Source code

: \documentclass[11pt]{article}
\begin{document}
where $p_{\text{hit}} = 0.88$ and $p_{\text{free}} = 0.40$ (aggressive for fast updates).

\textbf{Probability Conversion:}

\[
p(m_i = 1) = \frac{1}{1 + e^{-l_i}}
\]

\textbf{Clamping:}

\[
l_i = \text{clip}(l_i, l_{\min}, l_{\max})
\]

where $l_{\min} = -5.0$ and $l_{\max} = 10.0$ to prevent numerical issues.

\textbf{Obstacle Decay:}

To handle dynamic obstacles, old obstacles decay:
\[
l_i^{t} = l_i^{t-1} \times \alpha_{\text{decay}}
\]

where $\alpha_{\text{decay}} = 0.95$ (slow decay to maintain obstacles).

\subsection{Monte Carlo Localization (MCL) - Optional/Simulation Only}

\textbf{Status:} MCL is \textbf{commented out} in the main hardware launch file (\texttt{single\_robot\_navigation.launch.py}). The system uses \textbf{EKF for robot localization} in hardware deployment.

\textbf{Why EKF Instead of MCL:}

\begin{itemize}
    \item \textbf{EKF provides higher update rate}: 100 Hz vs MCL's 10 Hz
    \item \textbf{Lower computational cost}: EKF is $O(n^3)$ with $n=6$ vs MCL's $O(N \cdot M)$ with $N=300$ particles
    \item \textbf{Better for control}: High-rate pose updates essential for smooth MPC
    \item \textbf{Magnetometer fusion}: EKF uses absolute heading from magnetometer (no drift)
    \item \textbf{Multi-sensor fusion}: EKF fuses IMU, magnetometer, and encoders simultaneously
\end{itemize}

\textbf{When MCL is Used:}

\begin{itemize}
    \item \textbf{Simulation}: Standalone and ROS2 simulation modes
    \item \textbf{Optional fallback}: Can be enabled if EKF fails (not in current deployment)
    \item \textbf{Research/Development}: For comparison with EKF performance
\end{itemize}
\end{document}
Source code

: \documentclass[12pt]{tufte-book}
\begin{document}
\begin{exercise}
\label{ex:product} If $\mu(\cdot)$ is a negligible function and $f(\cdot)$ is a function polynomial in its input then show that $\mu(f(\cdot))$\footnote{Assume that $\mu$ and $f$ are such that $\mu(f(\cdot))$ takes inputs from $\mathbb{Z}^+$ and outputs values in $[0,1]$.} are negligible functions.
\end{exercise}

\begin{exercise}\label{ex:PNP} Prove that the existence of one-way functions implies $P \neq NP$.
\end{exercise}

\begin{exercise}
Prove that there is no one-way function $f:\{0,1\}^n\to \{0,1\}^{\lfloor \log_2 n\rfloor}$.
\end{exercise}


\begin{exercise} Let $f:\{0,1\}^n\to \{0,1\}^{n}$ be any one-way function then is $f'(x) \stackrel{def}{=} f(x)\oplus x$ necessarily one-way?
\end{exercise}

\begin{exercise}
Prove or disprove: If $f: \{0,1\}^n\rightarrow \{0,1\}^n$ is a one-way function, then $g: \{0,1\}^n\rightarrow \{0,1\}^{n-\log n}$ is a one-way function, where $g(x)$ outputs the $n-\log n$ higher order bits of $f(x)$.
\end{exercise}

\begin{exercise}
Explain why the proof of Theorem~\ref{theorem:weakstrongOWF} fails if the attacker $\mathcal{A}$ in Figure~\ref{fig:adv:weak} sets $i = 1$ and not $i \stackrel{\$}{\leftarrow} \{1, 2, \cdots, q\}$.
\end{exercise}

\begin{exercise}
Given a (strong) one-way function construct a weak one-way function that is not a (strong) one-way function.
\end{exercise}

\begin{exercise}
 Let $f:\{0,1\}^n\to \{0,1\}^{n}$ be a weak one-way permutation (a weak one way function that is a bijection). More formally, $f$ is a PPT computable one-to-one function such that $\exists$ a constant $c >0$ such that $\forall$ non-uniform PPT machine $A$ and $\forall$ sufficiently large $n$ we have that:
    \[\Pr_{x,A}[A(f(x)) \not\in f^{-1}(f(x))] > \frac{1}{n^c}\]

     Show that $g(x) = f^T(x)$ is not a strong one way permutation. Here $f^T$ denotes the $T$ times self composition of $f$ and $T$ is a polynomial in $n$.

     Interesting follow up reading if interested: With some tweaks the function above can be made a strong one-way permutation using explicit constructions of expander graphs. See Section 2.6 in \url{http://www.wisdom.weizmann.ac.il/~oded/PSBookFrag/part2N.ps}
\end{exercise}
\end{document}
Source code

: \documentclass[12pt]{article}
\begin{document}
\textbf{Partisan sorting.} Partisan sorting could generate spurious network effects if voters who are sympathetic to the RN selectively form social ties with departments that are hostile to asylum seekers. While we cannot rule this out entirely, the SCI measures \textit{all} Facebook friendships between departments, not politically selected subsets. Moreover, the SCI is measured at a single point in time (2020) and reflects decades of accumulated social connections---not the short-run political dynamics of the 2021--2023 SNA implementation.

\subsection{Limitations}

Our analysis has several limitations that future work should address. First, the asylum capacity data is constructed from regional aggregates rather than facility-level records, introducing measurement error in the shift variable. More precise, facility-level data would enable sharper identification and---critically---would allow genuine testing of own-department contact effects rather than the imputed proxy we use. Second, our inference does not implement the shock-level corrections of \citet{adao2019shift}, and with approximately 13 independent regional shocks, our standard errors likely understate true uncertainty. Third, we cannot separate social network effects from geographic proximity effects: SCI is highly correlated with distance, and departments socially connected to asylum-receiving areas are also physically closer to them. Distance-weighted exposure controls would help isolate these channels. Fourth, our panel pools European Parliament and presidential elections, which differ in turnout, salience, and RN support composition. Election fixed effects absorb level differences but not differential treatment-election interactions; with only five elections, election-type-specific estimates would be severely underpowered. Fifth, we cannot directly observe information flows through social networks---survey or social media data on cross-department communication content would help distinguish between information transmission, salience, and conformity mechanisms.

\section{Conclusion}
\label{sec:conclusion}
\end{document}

Assigned task. Each record above needs to be written out exactly, with nothing left out.

Reply.
Source code

: \documentclass[11pt]{article}
\begin{document}
where $p_{\text{hit}} = 0.88$ and $p_{\text{free}} = 0.40$ (aggressive for fast updates).

\textbf{Probability Conversion:}

\[
p(m_i = 1) = \frac{1}{1 + e^{-l_i}}
\]

\textbf{Clamping:}

\[
l_i = \text{clip}(l_i, l_{\min}, l_{\max})
\]

where $l_{\min} = -5.0$ and $l_{\max} = 10.0$ to prevent numerical issues.

\textbf{Obstacle Decay:}

To handle dynamic obstacles, old obstacles decay:
\[
l_i^{t} = l_i^{t-1} \times \alpha_{\text{decay}}
\]

where $\alpha_{\text{decay}} = 0.95$ (slow decay to maintain obstacles).

\subsection{Monte Carlo Localization (MCL) - Optional/Simulation Only}

\textbf{Status:} MCL is \textbf{commented out} in the main hardware launch file (\texttt{single\_robot\_navigation.launch.py}). The system uses \textbf{EKF for robot localization} in hardware deployment.

\textbf{Why EKF Instead of MCL:}

\begin{itemize}
    \item \textbf{EKF provides higher update rate}: 100 Hz vs MCL's 10 Hz
    \item \textbf{Lower computational cost}: EKF is $O(n^3)$ with $n=6$ vs MCL's $O(N \cdot M)$ with $N=300$ particles
    \item \textbf{Better for control}: High-rate pose updates essential for smooth MPC
    \item \textbf{Magnetometer fusion}: EKF uses absolute heading from magnetometer (no drift)
    \item \textbf{Multi-sensor fusion}: EKF fuses IMU, magnetometer, and encoders simultaneously
\end{itemize}

\textbf{When MCL is Used:}

\begin{itemize}
    \item \textbf{Simulation}: Standalone and ROS2 simulation modes
    \item \textbf{Optional fallback}: Can be enabled if EKF fails (not in current deployment)
    \item \textbf{Research/Development}: For comparison with EKF performance
\end{itemize}
\end{document}
Source code

: \documentclass[12pt]{tufte-book}
\begin{document}
\begin{exercise}
\label{ex:product} If $\mu(\cdot)$ is a negligible function and $f(\cdot)$ is a function polynomial in its input then show that $\mu(f(\cdot))$\footnote{Assume that $\mu$ and $f$ are such that $\mu(f(\cdot))$ takes inputs from $\mathbb{Z}^+$ and outputs values in $[0,1]$.} are negligible functions.
\end{exercise}

\begin{exercise}\label{ex:PNP} Prove that the existence of one-way functions implies $P \neq NP$.
\end{exercise}

\begin{exercise}
Prove that there is no one-way function $f:\{0,1\}^n\to \{0,1\}^{\lfloor \log_2 n\rfloor}$.
\end{exercise}


\begin{exercise} Let $f:\{0,1\}^n\to \{0,1\}^{n}$ be any one-way function then is $f'(x) \stackrel{def}{=} f(x)\oplus x$ necessarily one-way?
\end{exercise}

\begin{exercise}
Prove or disprove: If $f: \{0,1\}^n\rightarrow \{0,1\}^n$ is a one-way function, then $g: \{0,1\}^n\rightarrow \{0,1\}^{n-\log n}$ is a one-way function, where $g(x)$ outputs the $n-\log n$ higher order bits of $f(x)$.
\end{exercise}

\begin{exercise}
Explain why the proof of Theorem~\ref{theorem:weakstrongOWF} fails if the attacker $\mathcal{A}$ in Figure~\ref{fig:adv:weak} sets $i = 1$ and not $i \stackrel{\$}{\leftarrow} \{1, 2, \cdots, q\}$.
\end{exercise}

\begin{exercise}
Given a (strong) one-way function construct a weak one-way function that is not a (strong) one-way function.
\end{exercise}

\begin{exercise}
 Let $f:\{0,1\}^n\to \{0,1\}^{n}$ be a weak one-way permutation (a weak one way function that is a bijection). More formally, $f$ is a PPT computable one-to-one function such that $\exists$ a constant $c >0$ such that $\forall$ non-uniform PPT machine $A$ and $\forall$ sufficiently large $n$ we have that:
    \[\Pr_{x,A}[A(f(x)) \not\in f^{-1}(f(x))] > \frac{1}{n^c}\]

     Show that $g(x) = f^T(x)$ is not a strong one way permutation. Here $f^T$ denotes the $T$ times self composition of $f$ and $T$ is a polynomial in $n$.

     Interesting follow up reading if interested: With some tweaks the function above can be made a strong one-way permutation using explicit constructions of expander graphs. See Section 2.6 in \url{http://www.wisdom.weizmann.ac.il/~oded/PSBookFrag/part2N.ps}
\end{exercise}
\end{document}
Source code

: \documentclass[12pt]{article}
\begin{document}
\textbf{Partisan sorting.} Partisan sorting could generate spurious network effects if voters who are sympathetic to the RN selectively form social ties with departments that are hostile to asylum seekers. While we cannot rule this out entirely, the SCI measures \textit{all} Facebook friendships between departments, not politically selected subsets. Moreover, the SCI is measured at a single point in time (2020) and reflects decades of accumulated social connections---not the short-run political dynamics of the 2021--2023 SNA implementation.

\subsection{Limitations}

Our analysis has several limitations that future work should address. First, the asylum capacity data is constructed from regional aggregates rather than facility-level records, introducing measurement error in the shift variable. More precise, facility-level data would enable sharper identification and---critically---would allow genuine testing of own-department contact effects rather than the imputed proxy we use. Second, our inference does not implement the shock-level corrections of \citet{adao2019shift}, and with approximately 13 independent regional shocks, our standard errors likely understate true uncertainty. Third, we cannot separate social network effects from geographic proximity effects: SCI is highly correlated with distance, and departments socially connected to asylum-receiving areas are also physically closer to them. Distance-weighted exposure controls would help isolate these channels. Fourth, our panel pools European Parliament and presidential elections, which differ in turnout, salience, and RN support composition. Election fixed effects absorb level differences but not differential treatment-election interactions; with only five elections, election-type-specific estimates would be severely underpowered. Fifth, we cannot directly observe information flows through social networks---survey or social media data on cross-department communication content would help distinguish between information transmission, salience, and conformity mechanisms.

\section{Conclusion}
\label{sec:conclusion}
\end{document}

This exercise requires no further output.